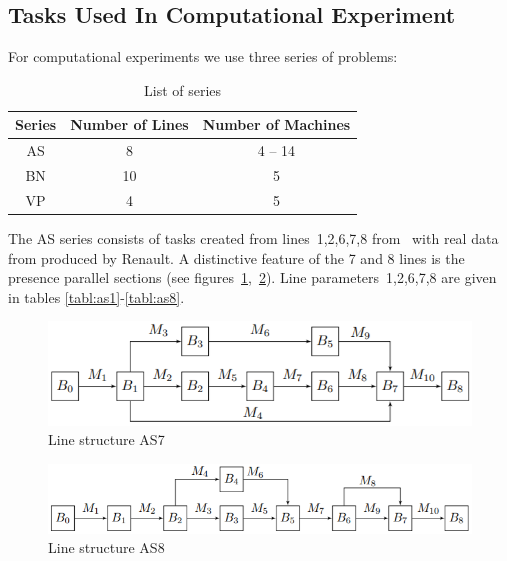\documentclass{ifacconf}
\begin{document}
\subsection{Tasks Used In Computational Experiment}\label{subsec:tasks}
For computational experiments we use three series of problems:
\begin{table}[!ht]
\centering
\small
\begin{tabular}{|c|c|c|}
\hline
Series&Number of Lines&Number of Machines\\
\hline
AS & 8 & 4 -- 14 \\
BN & 10 & 5 \\
VP & 4 & 5 \\
\hline
\end{tabular}
\caption{List of series}\label{tabl:series}
\vspace{-0.5cm}
\end{table}

The AS series consists of tasks created from lines~1,2,6,7,8 from~\cite{Ancelin1987} with real data from
produced by Renault.
A distinctive feature of the 7 and 8 lines is the presence
parallel sections (see figures~\ref{fig:vis_as7},~\ref{fig:vis_as8}).
Line parameters~1,2,6,7,8 are given in tables \ref{tabl:as1}-\ref{tabl:as8}.

 \begin{figure}[h!]
	\centering
	\includegraphics[scale=0.6]{ans7}
  \caption{Line structure AS7} \label{fig:vis_as7}
  \end{figure}

 \begin{figure}[h!]
	\centering
	\includegraphics[scale=0.55]{ans8}
  \caption{Line structure AS8} \label{fig:vis_as8}
  \end{figure}
\end{document}
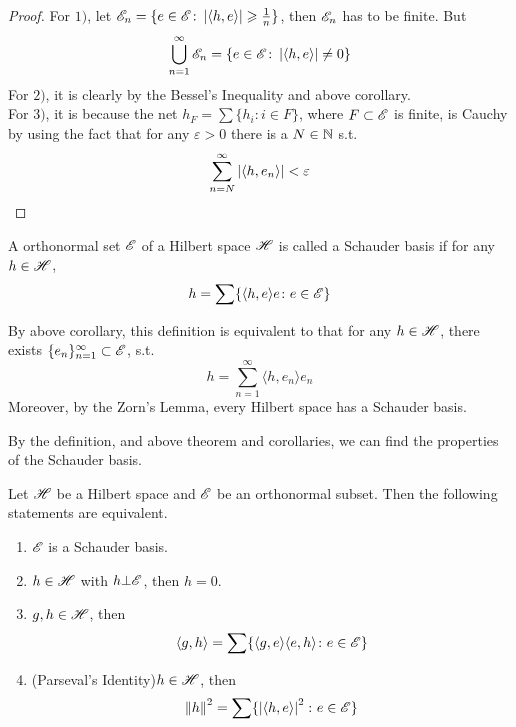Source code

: \documentclass[a4paper,11pt]{report}
\begin{document}
\begin{proof}
	For $1)$, let $\mathscr{E}_n=\{e \in \mathscr{E} \colon \left\lvert \langle h,e \rangle \right\lvert \geqslant \frac{1}{n}\}$, then $\mathscr{E}_n$ has to be finite. But 
	\begin{equation*}
		\bigcup_{n=1}^{\infty} \mathscr{E}_n = \{e \in \mathscr{E} \colon \left\lvert \langle h,e \rangle \right\lvert \neq 0\}
	\end{equation*}
	For $2)$, it is clearly by the Bessel's Inequality and above corollary.\\
	For $3)$, it is because the net $h_F = \sum \{h_i \colon i \in F\}$, where $F \subset \mathscr{E}$ is finite, is Cauchy by using the fact that for any $\varepsilon  >  0$ there is a $N \in \mathbb{N}$ s.t. 
	\begin{equation*}
		\sum_{n=N}^{\infty} \left\lvert \langle h,e_n \rangle \right\lvert  <  \varepsilon
	\end{equation*}
\end{proof}

\begin{defn}
	A orthonormal set $\mathscr{E}$ of a Hilbert space $\mathscr{H}$ is called a Schauder basis if for any $h \in \mathscr{H}$,
	\begin{equation*}
		h = \sum \{ \langle h,e \rangle e \colon e \in \mathscr{E}\}
	\end{equation*}
\end{defn}
\begin{rem}
	By above corollary, this definition is equivalent to that for any $h \in \mathscr{H}$, there exists $\{e_n\}_{n=1}^{\infty} \subset \mathscr{E}$, s.t.
	\begin{equation*}
		h = \sum_{n=1}^{\infty}  \langle h,e_n \rangle e_n
	\end{equation*}
	Moreover, by the Zorn's Lemma, every Hilbert space has a Schauder basis.
\end{rem}

By the definition, and above theorem and corollaries, we can find the properties of the Schauder basis.
\begin{thm}
	Let $\mathscr{H}$ be a Hilbert space and $\mathscr{E}$ be an orthonormal subset. Then the following statements are equivalent.
	\begin{enumerate}[label=\arabic*)]
		\item $\mathscr{E}$ is a Schauder basis.
		\item $h \in \mathscr{H}$ with $h \bot \mathscr{E}$, then $h=0$.
		\item $g,h \in \mathscr{H}$, then
			\begin{equation*}
				 \langle g,h \rangle  = \sum \{ \langle g,e \rangle  \langle e,h \rangle  \colon e \in \mathscr{E}\}
			\end{equation*}
		\item (Parseval's Identity)$h \in \mathscr{H}$, then
			\begin{equation*}
				\left\lVert h\right\lVert^{2} = \sum \{\left\lvert \langle h,e \rangle \right\lvert^{2} \colon e \in \mathscr{E}\}
			\end{equation*}
	\end{enumerate}
\end{thm}
\end{document}
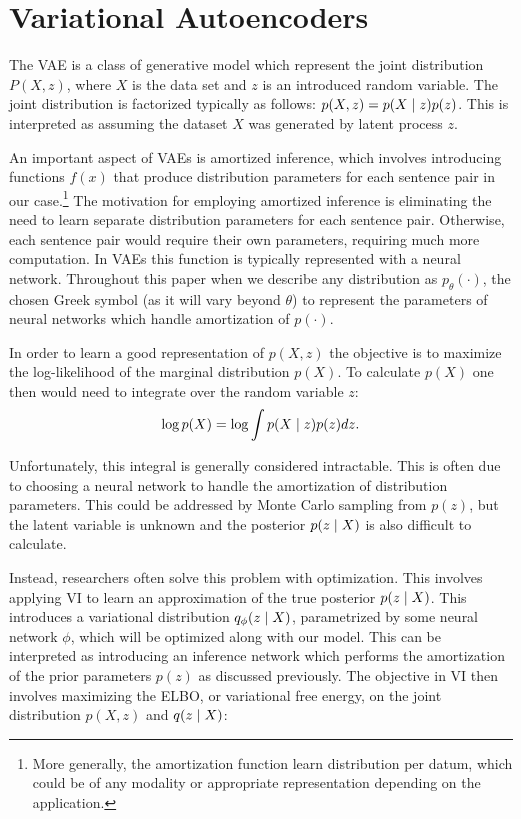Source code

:\section{Variational Autoencoders}

The \ac{VAE} is a class of generative model which represent the joint distribution $P(X, z)$, where $X$ is the data set and $z$ is an introduced random variable. The joint distribution is factorized typically as follows: $p(X, z) = p(X\; | \;{z})p(z)$. This is interpreted as assuming the dataset $X$ was generated by latent process  $z$. 

An important aspect of \ac{VAE}s is amortized inference, which involves introducing functions $f(x)$ that produce distribution parameters for each sentence pair in our case.\footnote{More generally, the amortization function learn distribution per datum, which could be of any modality or appropriate representation depending on the application.} The motivation for employing amortized inference is eliminating the need to learn separate distribution parameters for each sentence pair. Otherwise, each sentence pair would require their own parameters, requiring much more computation. In \ac{VAE}s this function is typically represented with a neural network. Throughout this paper when we describe any distribution as $p_{\theta}(\cdot)$, the chosen Greek symbol (as it will vary beyond $\theta$) to represent the parameters of neural networks which handle amortization of $p(\cdot)$. 

In order to learn a good representation of $p(X,z)$ the objective is to maximize the log-likelihood of the marginal distribution $p(X)$. To calculate $p(X)$ one then would need to integrate over the random variable $z$:
\begin{equation}
\log p(X) = \log \int p(X \; | \;{z}) p(z) dz.
\end{equation}

Unfortunately, this integral is generally considered intractable. This is often due to choosing a neural network to handle the amortization of distribution parameters. This could be addressed by Monte Carlo sampling from $p(z)$, but the latent variable is unknown and the posterior $p(z \; | \;{X})$ is also difficult to calculate. 

Instead, researchers often solve this problem with optimization. This involves applying \ac{VI} to learn an approximation of the true posterior $p(z \; | \;{X})$. This introduces a variational distribution $q_{\phi}(z \; | \;{X})$, parametrized by some neural network $\phi$, which will be optimized along with our model. This can be interpreted as introducing an inference network which performs the amortization of the prior parameters $p(z)$ as discussed previously. The objective in \ac{VI} then involves maximizing the \ac{ELBO}, or variational free energy, on the joint distribution $p(X, z)$ and $q(z \; | \;{X})$:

======

Exercise
Retype each of the entries above exactly as it appears, with no pictures.

Exercise result
\documentclass{ifacconf}
\begin{document}
\subsection{Tasks Used In Computational Experiment}\label{subsec:tasks}
For computational experiments we use three series of problems:
\begin{table}[!ht]
\centering
\small
\begin{tabular}{|c|c|c|}
\hline
Series&Number of Lines&Number of Machines\\
\hline
AS & 8 & 4 -- 14 \\
BN & 10 & 5 \\
VP & 4 & 5 \\
\hline
\end{tabular}
\caption{List of series}\label{tabl:series}
\vspace{-0.5cm}
\end{table}

The AS series consists of tasks created from lines~1,2,6,7,8 from~\cite{Ancelin1987} with real data from
produced by Renault.
A distinctive feature of the 7 and 8 lines is the presence
parallel sections (see figures~\ref{fig:vis_as7},~\ref{fig:vis_as8}).
Line parameters~1,2,6,7,8 are given in tables \ref{tabl:as1}-\ref{tabl:as8}.

 \begin{figure}[h!]
	\centering
	\includegraphics[scale=0.6]{ans7}
  \caption{Line structure AS7} \label{fig:vis_as7}
  \end{figure}

 \begin{figure}[h!]
	\centering
	\includegraphics[scale=0.55]{ans8}
  \caption{Line structure AS8} \label{fig:vis_as8}
  \end{figure}
\end{document}
Source code

: \documentclass[a4paper,11pt]{report}
\begin{document}
\begin{proof}
	For $1)$, let $\mathscr{E}_n=\{e \in \mathscr{E} \colon \left\lvert \langle h,e \rangle \right\lvert \geqslant \frac{1}{n}\}$, then $\mathscr{E}_n$ has to be finite. But 
	\begin{equation*}
		\bigcup_{n=1}^{\infty} \mathscr{E}_n = \{e \in \mathscr{E} \colon \left\lvert \langle h,e \rangle \right\lvert \neq 0\}
	\end{equation*}
	For $2)$, it is clearly by the Bessel's Inequality and above corollary.\\
	For $3)$, it is because the net $h_F = \sum \{h_i \colon i \in F\}$, where $F \subset \mathscr{E}$ is finite, is Cauchy by using the fact that for any $\varepsilon  >  0$ there is a $N \in \mathbb{N}$ s.t. 
	\begin{equation*}
		\sum_{n=N}^{\infty} \left\lvert \langle h,e_n \rangle \right\lvert  <  \varepsilon
	\end{equation*}
\end{proof}

\begin{defn}
	A orthonormal set $\mathscr{E}$ of a Hilbert space $\mathscr{H}$ is called a Schauder basis if for any $h \in \mathscr{H}$,
	\begin{equation*}
		h = \sum \{ \langle h,e \rangle e \colon e \in \mathscr{E}\}
	\end{equation*}
\end{defn}
\begin{rem}
	By above corollary, this definition is equivalent to that for any $h \in \mathscr{H}$, there exists $\{e_n\}_{n=1}^{\infty} \subset \mathscr{E}$, s.t.
	\begin{equation*}
		h = \sum_{n=1}^{\infty}  \langle h,e_n \rangle e_n
	\end{equation*}
	Moreover, by the Zorn's Lemma, every Hilbert space has a Schauder basis.
\end{rem}

By the definition, and above theorem and corollaries, we can find the properties of the Schauder basis.
\begin{thm}
	Let $\mathscr{H}$ be a Hilbert space and $\mathscr{E}$ be an orthonormal subset. Then the following statements are equivalent.
	\begin{enumerate}[label=\arabic*)]
		\item $\mathscr{E}$ is a Schauder basis.
		\item $h \in \mathscr{H}$ with $h \bot \mathscr{E}$, then $h=0$.
		\item $g,h \in \mathscr{H}$, then
			\begin{equation*}
				 \langle g,h \rangle  = \sum \{ \langle g,e \rangle  \langle e,h \rangle  \colon e \in \mathscr{E}\}
			\end{equation*}
		\item (Parseval's Identity)$h \in \mathscr{H}$, then
			\begin{equation*}
				\left\lVert h\right\lVert^{2} = \sum \{\left\lvert \langle h,e \rangle \right\lvert^{2} \colon e \in \mathscr{E}\}
			\end{equation*}
	\end{enumerate}
\end{thm}
\end{document}
Source code

:\section{Variational Autoencoders}

The \ac{VAE} is a class of generative model which represent the joint distribution $P(X, z)$, where $X$ is the data set and $z$ is an introduced random variable. The joint distribution is factorized typically as follows: $p(X, z) = p(X\; | \;{z})p(z)$. This is interpreted as assuming the dataset $X$ was generated by latent process  $z$. 

An important aspect of \ac{VAE}s is amortized inference, which involves introducing functions $f(x)$ that produce distribution parameters for each sentence pair in our case.\footnote{More generally, the amortization function learn distribution per datum, which could be of any modality or appropriate representation depending on the application.} The motivation for employing amortized inference is eliminating the need to learn separate distribution parameters for each sentence pair. Otherwise, each sentence pair would require their own parameters, requiring much more computation. In \ac{VAE}s this function is typically represented with a neural network. Throughout this paper when we describe any distribution as $p_{\theta}(\cdot)$, the chosen Greek symbol (as it will vary beyond $\theta$) to represent the parameters of neural networks which handle amortization of $p(\cdot)$. 

In order to learn a good representation of $p(X,z)$ the objective is to maximize the log-likelihood of the marginal distribution $p(X)$. To calculate $p(X)$ one then would need to integrate over the random variable $z$:
\begin{equation}
\log p(X) = \log \int p(X \; | \;{z}) p(z) dz.
\end{equation}

Unfortunately, this integral is generally considered intractable. This is often due to choosing a neural network to handle the amortization of distribution parameters. This could be addressed by Monte Carlo sampling from $p(z)$, but the latent variable is unknown and the posterior $p(z \; | \;{X})$ is also difficult to calculate. 

Instead, researchers often solve this problem with optimization. This involves applying \ac{VI} to learn an approximation of the true posterior $p(z \; | \;{X})$. This introduces a variational distribution $q_{\phi}(z \; | \;{X})$, parametrized by some neural network $\phi$, which will be optimized along with our model. This can be interpreted as introducing an inference network which performs the amortization of the prior parameters $p(z)$ as discussed previously. The objective in \ac{VI} then involves maximizing the \ac{ELBO}, or variational free energy, on the joint distribution $p(X, z)$ and $q(z \; | \;{X})$:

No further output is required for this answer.